● **Assignment**:
Among the records, which lines hold the word "eigenvalues"? Pick them out.

● **Data excerpts**:

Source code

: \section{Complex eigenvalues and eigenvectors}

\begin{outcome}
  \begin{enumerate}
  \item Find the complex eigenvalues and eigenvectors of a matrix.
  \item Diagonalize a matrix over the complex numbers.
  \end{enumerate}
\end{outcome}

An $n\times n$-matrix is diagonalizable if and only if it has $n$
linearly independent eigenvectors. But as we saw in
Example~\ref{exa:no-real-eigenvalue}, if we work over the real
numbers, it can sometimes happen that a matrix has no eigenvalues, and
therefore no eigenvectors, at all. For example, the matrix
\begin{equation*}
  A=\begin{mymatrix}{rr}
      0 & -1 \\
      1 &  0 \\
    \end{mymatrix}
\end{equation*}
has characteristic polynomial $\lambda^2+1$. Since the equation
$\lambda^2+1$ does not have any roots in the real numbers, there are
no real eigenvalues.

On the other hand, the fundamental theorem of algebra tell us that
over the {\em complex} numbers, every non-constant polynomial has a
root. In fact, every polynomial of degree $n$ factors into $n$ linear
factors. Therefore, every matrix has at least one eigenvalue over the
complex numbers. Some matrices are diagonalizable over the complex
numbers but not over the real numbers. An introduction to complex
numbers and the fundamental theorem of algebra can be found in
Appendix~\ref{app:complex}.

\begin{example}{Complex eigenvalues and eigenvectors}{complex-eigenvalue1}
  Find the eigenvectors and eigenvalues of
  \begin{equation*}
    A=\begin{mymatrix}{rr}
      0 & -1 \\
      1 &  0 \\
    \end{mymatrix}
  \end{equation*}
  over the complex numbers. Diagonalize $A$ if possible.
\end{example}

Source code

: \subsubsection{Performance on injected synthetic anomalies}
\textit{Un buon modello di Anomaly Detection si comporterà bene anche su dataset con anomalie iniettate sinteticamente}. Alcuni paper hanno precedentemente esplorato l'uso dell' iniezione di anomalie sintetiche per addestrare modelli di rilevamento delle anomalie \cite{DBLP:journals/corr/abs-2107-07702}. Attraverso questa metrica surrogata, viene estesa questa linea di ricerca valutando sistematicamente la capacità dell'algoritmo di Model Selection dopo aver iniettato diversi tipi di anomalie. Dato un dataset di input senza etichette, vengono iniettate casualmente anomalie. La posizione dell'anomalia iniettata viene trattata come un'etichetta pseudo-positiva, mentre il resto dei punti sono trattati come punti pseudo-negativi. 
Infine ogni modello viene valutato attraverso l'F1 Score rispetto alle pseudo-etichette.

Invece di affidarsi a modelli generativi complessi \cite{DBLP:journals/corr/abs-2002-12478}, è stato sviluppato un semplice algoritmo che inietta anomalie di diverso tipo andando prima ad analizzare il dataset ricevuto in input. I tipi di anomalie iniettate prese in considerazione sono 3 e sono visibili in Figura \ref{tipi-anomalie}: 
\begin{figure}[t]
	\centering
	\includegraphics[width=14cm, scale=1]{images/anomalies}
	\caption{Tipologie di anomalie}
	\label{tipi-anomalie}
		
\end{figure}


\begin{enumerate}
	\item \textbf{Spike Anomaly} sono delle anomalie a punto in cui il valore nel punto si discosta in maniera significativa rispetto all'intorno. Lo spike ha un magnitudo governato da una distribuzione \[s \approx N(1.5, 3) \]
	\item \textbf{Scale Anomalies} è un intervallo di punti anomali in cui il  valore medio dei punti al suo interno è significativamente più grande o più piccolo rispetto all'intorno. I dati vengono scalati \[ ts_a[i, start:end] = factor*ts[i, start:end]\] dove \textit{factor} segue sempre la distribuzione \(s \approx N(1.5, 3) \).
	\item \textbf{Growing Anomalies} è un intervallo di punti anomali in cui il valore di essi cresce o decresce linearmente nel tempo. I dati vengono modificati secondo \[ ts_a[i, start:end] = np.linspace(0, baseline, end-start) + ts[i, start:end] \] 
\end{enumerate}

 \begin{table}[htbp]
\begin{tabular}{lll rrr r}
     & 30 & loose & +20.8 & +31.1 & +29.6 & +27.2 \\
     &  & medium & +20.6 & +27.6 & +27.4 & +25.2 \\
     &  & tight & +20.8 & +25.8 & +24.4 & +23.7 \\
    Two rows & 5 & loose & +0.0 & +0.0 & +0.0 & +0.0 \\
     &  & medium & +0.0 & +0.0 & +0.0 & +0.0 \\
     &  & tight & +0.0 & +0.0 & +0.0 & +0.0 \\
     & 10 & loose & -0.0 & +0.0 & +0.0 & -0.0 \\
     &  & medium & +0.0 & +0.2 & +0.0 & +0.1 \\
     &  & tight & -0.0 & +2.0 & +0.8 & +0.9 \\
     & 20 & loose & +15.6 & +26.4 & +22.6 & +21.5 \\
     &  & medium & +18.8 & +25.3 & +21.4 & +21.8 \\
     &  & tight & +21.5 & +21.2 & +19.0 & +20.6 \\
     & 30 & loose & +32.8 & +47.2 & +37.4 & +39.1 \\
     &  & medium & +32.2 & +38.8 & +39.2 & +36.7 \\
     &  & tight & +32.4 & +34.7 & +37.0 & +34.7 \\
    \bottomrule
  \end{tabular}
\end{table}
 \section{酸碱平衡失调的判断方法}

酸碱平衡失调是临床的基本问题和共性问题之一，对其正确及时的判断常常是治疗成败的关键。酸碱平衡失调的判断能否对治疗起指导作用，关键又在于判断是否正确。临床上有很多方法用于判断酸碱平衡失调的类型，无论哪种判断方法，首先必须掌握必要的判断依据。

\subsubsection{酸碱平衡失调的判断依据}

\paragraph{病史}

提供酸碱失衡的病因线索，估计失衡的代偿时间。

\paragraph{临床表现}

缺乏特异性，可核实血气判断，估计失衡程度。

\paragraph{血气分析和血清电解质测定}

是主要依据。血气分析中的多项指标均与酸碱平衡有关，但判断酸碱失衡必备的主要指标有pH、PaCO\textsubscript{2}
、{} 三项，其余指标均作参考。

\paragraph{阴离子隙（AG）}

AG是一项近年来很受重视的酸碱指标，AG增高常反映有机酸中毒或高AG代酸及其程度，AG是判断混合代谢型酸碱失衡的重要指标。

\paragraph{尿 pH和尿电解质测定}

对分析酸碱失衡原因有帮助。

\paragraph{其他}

● **Result of this exercise**:
: \section{Complex eigenvalues and eigenvectors}
  \item Find the complex eigenvalues and eigenvectors of a matrix.
numbers, it can sometimes happen that a matrix has no eigenvalues, and
no real eigenvalues.
\begin{example}{Complex eigenvalues and eigenvectors}{complex-eigenvalue1}
  Find the eigenvectors and eigenvalues of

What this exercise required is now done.